Although not a new antibiotic, vancomycin has never been widely
used because it usually must be given intravenously to be effective,
and it has more side effects than many other antibiotics. Because
of it’s effectiveness for MRSA, it has become the antibiotic of
last resort, and is used to treat only the most serious, life-threatening
infections. It should not be used unless other antibiotics have
failed; otherwise, more bacteria will become resistant to vancomycin
as well. In 2002, the CDC reported the first case of
staph aureus
infections resistant to vancomycin (NIAID, 2006). Since then, several
more cases of vancomycin-resistant bacteria have been reported,
leaving surgeons with
no treatment options for patients
infected with resistant strains. It is important that the spread
of antibiotic-resistant bacteria is halted, before even the drugs
reserved for resistant infections become ineffective.
References
Klevens, R. M., Morrison, M. A., Nadle, J., et al. (2007). Invasive
methicillin-resistant staphylococcus aureus infections in the United
States.
Journal of the American Medical Association, 298(15):1763-1771.

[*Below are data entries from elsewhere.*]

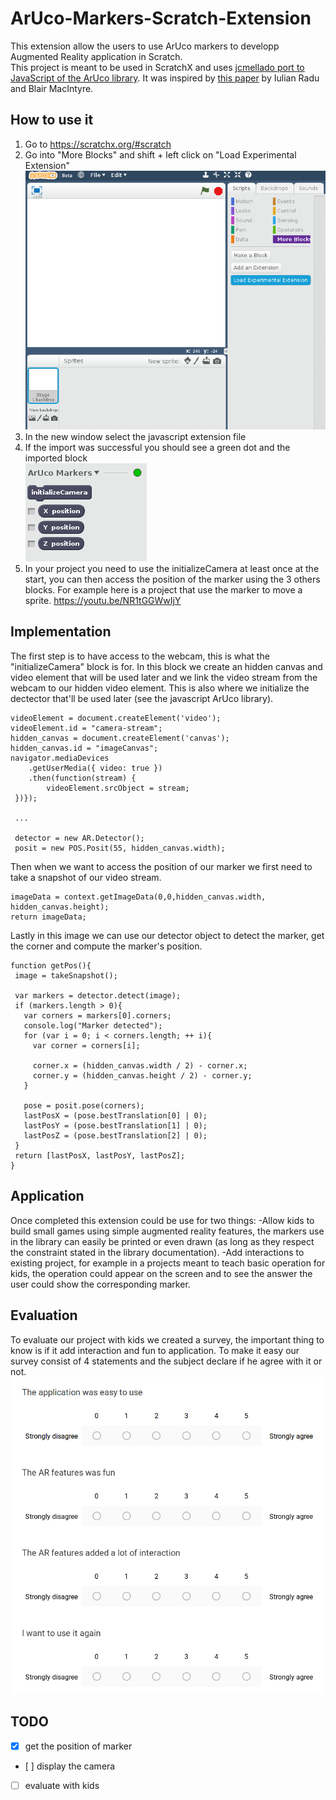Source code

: # ArUco-Markers-Scratch-Extension

This extension allow the users to use ArUco markers to developp Augmented Reality application in Scratch.  
This project is meant to be used in ScratchX and uses [jcmellado port to JavaScript of the ArUco library](https://github.com/jcmellado/js-aruco). It was inspired by [this paper](https://pdfs.semanticscholar.org/7a71/abf38481fcd3833e7832f9d3e1fad2b3bafb.pdf) by Iulian Radu and Blair MacIntyre.

## How to use it

1. Go to https://scratchx.org/#scratch
2. Go into "More Blocks" and shift + left click on "Load Experimental Extension"  
![import exemple image](https://github.com/Aelly/ArUco-Markers-Scratch-Extension/blob/master/readme_img/import.png)
3. In the new window select the javascript extension file
4. If the import was successful you should see a green dot and the imported block  
![import OK](https://github.com/Aelly/ArUco-Markers-Scratch-Extension/blob/master/readme_img/import_ok.png)
5. In your project you need to use the initializeCamera at least once at the start, you can then access the position of the marker using the 3 others blocks. For example here is a project that use the marker to move a sprite.
https://youtu.be/NR1tGGWwIjY

## Implementation

The first step is to have access to the webcam, this is what the "initializeCamera" block is for. In this block we create an hidden canvas and video element that will be used later and we link the video stream from the webcam to our hidden video element. This is also where we initialize the dectector that'll be used later (see the javascript ArUco library).
```
videoElement = document.createElement('video');
videoElement.id = "camera-stream";
hidden_canvas = document.createElement('canvas');
hidden_canvas.id = "imageCanvas";
navigator.mediaDevices
    .getUserMedia({ video: true })
    .then(function(stream) {
        videoElement.srcObject = stream;
 })});
 
 ...
 
 detector = new AR.Detector();
 posit = new POS.Posit(55, hidden_canvas.width);
 ```
 Then when we want to access the position of our marker we first need to take a snapshot of our video stream.
 
 ```
 imageData = context.getImageData(0,0,hidden_canvas.width, hidden_canvas.height);
 return imageData;
 ```
 
 Lastly in this image we can use our detector object to detect the marker, get the corner and compute the marker's position.
 
 ```
 function getPos(){
  image = takeSnapshot();

  var markers = detector.detect(image);
  if (markers.length > 0){
    var corners = markers[0].corners;
    console.log("Marker detected");
    for (var i = 0; i < corners.length; ++ i){
      var corner = corners[i];

      corner.x = (hidden_canvas.width / 2) - corner.x;
      corner.y = (hidden_canvas.height / 2) - corner.y;
    }

    pose = posit.pose(corners);
    lastPosX = (pose.bestTranslation[0] | 0);
    lastPosY = (pose.bestTranslation[1] | 0);
    lastPosZ = (pose.bestTranslation[2] | 0);
  }
  return [lastPosX, lastPosY, lastPosZ];
}
```

## Application

Once completed this extension could be use for two things:
-Allow kids to build small games using simple augmented reality features, the markers use in the library can easily be printed or even drawn (as long as they respect the constraint stated in the library documentation).
-Add interactions to existing project, for example in a projects meant to teach basic operation for kids, the operation could appear on the screen and to see the answer the user could show the corresponding marker.

## Evaluation

To evaluate our project with kids we created a survey, the important thing to know is if it add interaction and fun to application. To make it easy our survey consist of 4 statements and the subject declare if he agree with it or not. 
![evaluation image](https://github.com/Aelly/ArUco-Markers-Scratch-Extension/blob/master/readme_img/evaluation.png)

## TODO

- [x] get the position of marker
- [ ] display the camera
- [ ] evaluate with kids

Centers for Disease Control and Prevention, (2005). Community-associated
MRSA information for the public. Retrieved October 31, 2007 from
the World Wide Web:
http://www.cdc.gov/ncidod/dhqp/ar_mrsa_ca_public.html.
Center for Disease Control and Prevention, (2007). MRSA in Health
Care Settings. Retrieved October 31, 2007 from the World Wide Web:
http://www.cdc.gov/ncidod/dhqp/ar_mrsa_spotlight_2006.html.

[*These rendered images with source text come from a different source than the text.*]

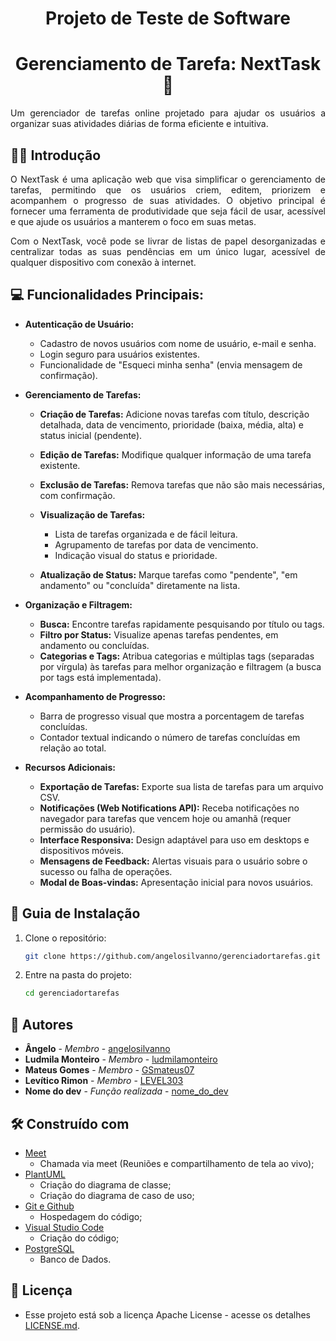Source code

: <h1 align="center"> Projeto de Teste de Software </h1>
<h1 align="center"> Gerenciamento de Tarefa: NextTask 📃 </h1>

<p align="justify"> Um gerenciador de tarefas online projetado para ajudar os usuários a organizar suas atividades diárias de forma eficiente e intuitiva. </p>

## ✍🏽 Introdução

<p align="justify"> O NextTask é uma aplicação web que visa simplificar o gerenciamento de tarefas, permitindo que os usuários criem, editem, priorizem e acompanhem o progresso de suas atividades. O objetivo principal é fornecer uma ferramenta de produtividade que seja fácil de usar, acessível e que ajude os usuários a manterem o foco em suas metas.</p>

 <p align="justify"> Com o NextTask, você pode se livrar de listas de papel desorganizadas e centralizar todas as suas pendências em um único lugar, acessível de qualquer dispositivo com conexão à internet.</p>

## **:computer:** Funcionalidades Principais:

*   **Autenticação de Usuário:**
    *   Cadastro de novos usuários com nome de usuário, e-mail e senha.
    *   Login seguro para usuários existentes.
    *   Funcionalidade de "Esqueci minha senha" (envia mensagem de confirmação).
*   **Gerenciamento de Tarefas:**
  
    *   **Criação de Tarefas:** Adicione novas tarefas com título, descrição detalhada, data de vencimento, prioridade (baixa, média, alta) e status inicial (pendente).
    *   **Edição de Tarefas:** Modifique qualquer informação de uma tarefa existente.
    *   **Exclusão de Tarefas:** Remova tarefas que não são mais necessárias, com confirmação.
      
    *   **Visualização de Tarefas:**
      
        *   Lista de tarefas organizada e de fácil leitura.
        *   Agrupamento de tarefas por data de vencimento.
        *   Indicação visual do status e prioridade.
          
    *   **Atualização de Status:** Marque tarefas como "pendente", "em andamento" ou "concluída" diretamente na lista.
*   **Organização e Filtragem:**
  
    *   **Busca:** Encontre tarefas rapidamente pesquisando por título ou tags.
    *   **Filtro por Status:** Visualize apenas tarefas pendentes, em andamento ou concluídas.
    *   **Categorias e Tags:** Atribua categorias e múltiplas tags (separadas por vírgula) às tarefas para melhor organização e filtragem (a busca por tags está implementada).
      
*   **Acompanhamento de Progresso:**
  
    *   Barra de progresso visual que mostra a porcentagem de tarefas concluídas.
    *   Contador textual indicando o número de tarefas concluídas em relação ao total.
      
*   **Recursos Adicionais:**
    *   **Exportação de Tarefas:** Exporte sua lista de tarefas para um arquivo CSV.
    *   **Notificações (Web Notifications API):** Receba notificações no navegador para tarefas que vencem hoje ou amanhã (requer permissão do usuário).
    *   **Interface Responsiva:** Design adaptável para uso em desktops e dispositivos móveis.
    *   **Mensagens de Feedback:** Alertas visuais para o usuário sobre o sucesso ou falha de operações.
    *   **Modal de Boas-vindas:** Apresentação inicial para novos usuários.

## 🔨 Guia de Instalação  

1. Clone o repositório:  
   ```bash  
   git clone https://github.com/angelosilvanno/gerenciadortarefas.git  
   ```  

2. Entre na pasta do projeto:  
   ```bash  
   cd gerenciadortarefas  
   ```

## 👷 Autores

* **Ângelo** - *Membro* - [angelosilvanno](https://github.com/angelosilvanno)
* **Ludmila Monteiro** - *Membro* - [ludmilamonteiro](https://github.com/LudmilaMonteiro)
* **Mateus Gomes** - *Membro* - [GSmateus07](https://github.com/GSmateus07)
* **Levítico Rimon** - *Membro* - [LEVEL303](https://github.com/LEVEL303)
* **Nome do dev** - *Função realizada* - [nome_do_dev](https://github.com/link_do_Perfil)

## **:hammer_and_wrench:** Construído com
 *  [Meet](https://meet.google.com/)
    * Chamada via meet (Reuniões e compartilhamento de tela ao vivo);    
 *  [PlantUML](https://plantuml.com/)
    * Criação do diagrama de classe;
    * Criação do diagrama de caso de uso;
 *  [Git e Github](https://github.com/)
    * Hospedagem do código;
 *  [Visual Studio Code](https://code.visualstudio.com/)
    * Criação do código;
 * [PostgreSQL](https://www.postgresql.org/)
   * Banco de Dados.

## 📄 Licença

* Esse projeto está sob a licença Apache License - acesse os detalhes [LICENSE.md](https://github.com/angelosilvanno/gerenciadortarefas/tree/main?tab=Apache-2.0-1-ov-file).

Mayo Clinic, (2007). MRSA infection.
Mayo Foundation for Medical
Education and Research (MFMER). Retrieved October 31, 2007
from the World Wide Web:
http://www.mayoclinic.com/health/mrsa/DS00735.
National Institute of Allergy and Infectious Diseases (NIAID), (2006).
The Problem of Antimicrobial Resistance. Retrieved November 11,
2007 from the World Wide Web:
http://www.niaid.nih.gov/factsheets/antimicro.htm.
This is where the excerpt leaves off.